Apache Kafka is a distributed streaming platform designed for high-throughput, fault-tolerant, and scalable messaging.

It acts as a durable, high-speed pipeline between data producers and consumers. Whenever you need to connect microservices, orchestrate data flows, or process real-time analytics, Kafka is often the tool of choice.

You can learn how to build real-time data processing applications with Kafka Streams with our Kafka Streams Tutorial.

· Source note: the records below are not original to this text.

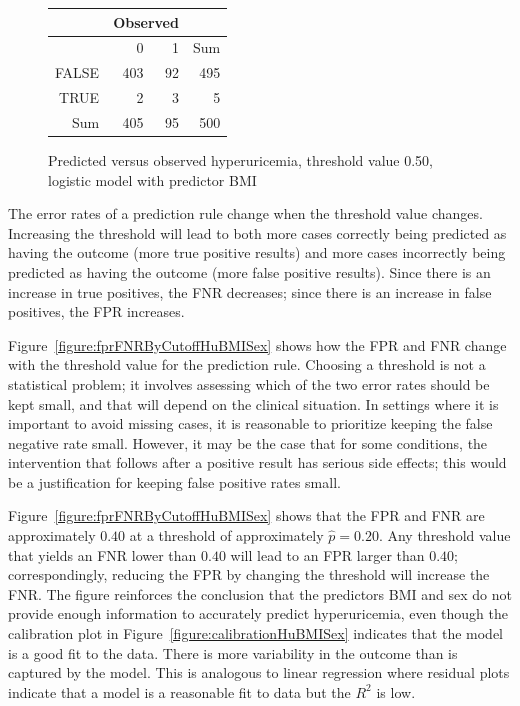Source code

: \begin{figure}[ht]
\centering
\begin{tabular}{rrrr}
  \hline
  & \multicolumn{2}{c}{Observed} & \\
  \hline
 & 0 & 1 & Sum \\ 
  \hline
FALSE & 403 & 92 & 495 \\ 
  TRUE & 2 & 3 & 5 \\ 
  Sum & 405 & 95 & 500 \\ 
   \hline
\end{tabular}
\caption{Predicted versus observed hyperuricemia,
       threshold value 0.50, logistic model with predictor BMI} 
\label{figure:predVsObsHuBMI}
\end{figure}

The error rates of a prediction rule change when the threshold value changes. Increasing the threshold will lead to both more cases correctly being predicted as having the outcome (more true positive results) and more cases incorrectly being predicted as having the outcome (more false positive results). Since there is an increase in true positives, the FNR decreases; since there is an increase in false positives, the FPR increases.

Figure~\ref{figure:fprFNRByCutoffHuBMISex} shows how the FPR and FNR change with the threshold value for the prediction rule.  Choosing a threshold is not a statistical problem; it involves assessing which of the two error rates should be kept small, and that will depend on the clinical situation. In settings where it is important to avoid missing cases, it is reasonable to prioritize keeping the false negative rate small. However, it may be the case that for some conditions, the intervention that follows after a positive result has serious side effects; this would be a justification for keeping false positive rates small.

Figure~\ref{figure:fprFNRByCutoffHuBMISex} shows that the FPR and FNR are approximately $0.40$ at a threshold of approximately $\hat{p} = 0.20$.  Any threshold value that yields an FNR lower than $0.40$ will lead to an FPR larger than $0.40$;  correspondingly, reducing the FPR by changing the threshold will increase the FNR. The figure reinforces the conclusion that the predictors BMI and sex do not provide enough information to accurately predict hyperuricemia, even though the calibration plot in Figure~\ref{figure:calibrationHuBMISex} indicates that the model is a good fit to the data.  There is more variability in the outcome than is captured by the model.  This is analogous to linear regression where residual plots indicate that a model is a reasonable fit to data but the $R^2$ is low.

The tutorial covers core concepts, Java & Python implementations, and step-by-step examples for building scalable streaming applications.

Running Kafka can be complex. Even experienced engineers find the complexity of brokers, topics, partitions, and necessary components like Zookeeper or KRaft frustrating.

Docker simplifies the process by packaging up binaries, dependencies, and configurations into containers.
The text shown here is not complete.